Stored data entries:
::::

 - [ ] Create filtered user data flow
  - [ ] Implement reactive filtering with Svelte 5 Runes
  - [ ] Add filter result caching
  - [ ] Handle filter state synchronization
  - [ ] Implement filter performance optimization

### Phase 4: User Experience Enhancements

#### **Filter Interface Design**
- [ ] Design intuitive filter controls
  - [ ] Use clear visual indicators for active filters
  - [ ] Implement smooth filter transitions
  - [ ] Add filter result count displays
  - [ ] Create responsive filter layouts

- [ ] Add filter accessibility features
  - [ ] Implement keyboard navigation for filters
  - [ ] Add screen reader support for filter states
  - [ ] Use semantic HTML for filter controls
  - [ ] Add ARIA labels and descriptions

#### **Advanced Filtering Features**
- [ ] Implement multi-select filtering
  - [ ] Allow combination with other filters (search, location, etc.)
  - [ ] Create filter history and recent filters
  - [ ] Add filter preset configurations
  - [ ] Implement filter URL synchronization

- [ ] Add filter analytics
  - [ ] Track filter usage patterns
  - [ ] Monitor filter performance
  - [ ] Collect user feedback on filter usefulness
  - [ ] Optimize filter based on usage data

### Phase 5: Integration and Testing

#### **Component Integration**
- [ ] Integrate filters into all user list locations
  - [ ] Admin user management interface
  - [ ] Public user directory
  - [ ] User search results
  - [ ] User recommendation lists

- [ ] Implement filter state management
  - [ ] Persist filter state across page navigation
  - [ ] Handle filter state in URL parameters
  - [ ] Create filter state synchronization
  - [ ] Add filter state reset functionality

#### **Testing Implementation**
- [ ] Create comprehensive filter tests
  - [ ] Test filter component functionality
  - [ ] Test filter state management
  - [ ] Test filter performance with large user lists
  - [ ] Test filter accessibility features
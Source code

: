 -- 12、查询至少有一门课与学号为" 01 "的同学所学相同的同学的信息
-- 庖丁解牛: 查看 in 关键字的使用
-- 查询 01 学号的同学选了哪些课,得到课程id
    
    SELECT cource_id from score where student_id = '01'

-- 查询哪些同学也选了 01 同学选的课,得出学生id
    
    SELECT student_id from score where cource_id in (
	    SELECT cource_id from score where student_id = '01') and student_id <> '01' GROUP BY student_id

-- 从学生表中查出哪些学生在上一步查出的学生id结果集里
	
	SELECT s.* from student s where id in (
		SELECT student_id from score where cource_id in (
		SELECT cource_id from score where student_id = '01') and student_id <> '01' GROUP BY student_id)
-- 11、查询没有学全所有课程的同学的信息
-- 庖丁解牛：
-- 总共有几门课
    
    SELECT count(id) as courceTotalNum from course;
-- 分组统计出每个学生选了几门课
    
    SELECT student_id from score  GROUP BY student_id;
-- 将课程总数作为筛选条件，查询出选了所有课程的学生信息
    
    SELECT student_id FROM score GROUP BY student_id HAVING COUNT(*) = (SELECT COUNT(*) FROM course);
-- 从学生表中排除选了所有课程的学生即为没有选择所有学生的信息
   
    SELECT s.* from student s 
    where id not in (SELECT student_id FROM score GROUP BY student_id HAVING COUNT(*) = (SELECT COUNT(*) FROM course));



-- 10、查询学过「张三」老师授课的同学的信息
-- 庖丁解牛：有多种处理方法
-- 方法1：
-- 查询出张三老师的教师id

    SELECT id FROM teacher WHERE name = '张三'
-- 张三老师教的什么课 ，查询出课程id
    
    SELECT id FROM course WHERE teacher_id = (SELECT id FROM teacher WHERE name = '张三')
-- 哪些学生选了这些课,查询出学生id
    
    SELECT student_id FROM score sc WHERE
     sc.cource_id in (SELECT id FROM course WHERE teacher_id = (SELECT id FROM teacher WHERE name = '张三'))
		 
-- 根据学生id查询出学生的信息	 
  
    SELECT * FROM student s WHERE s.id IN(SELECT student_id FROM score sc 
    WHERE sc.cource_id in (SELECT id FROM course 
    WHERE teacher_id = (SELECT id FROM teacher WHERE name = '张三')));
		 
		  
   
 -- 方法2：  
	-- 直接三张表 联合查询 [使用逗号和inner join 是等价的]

::::

▶ _Your assignment_:
The answer must be all the lines above that hold the word "with".

▶ _Written answer_:
  - [ ] Implement reactive filtering with Svelte 5 Runes
  - [ ] Allow combination with other filters (search, location, etc.)
  - [ ] Test filter performance with large user lists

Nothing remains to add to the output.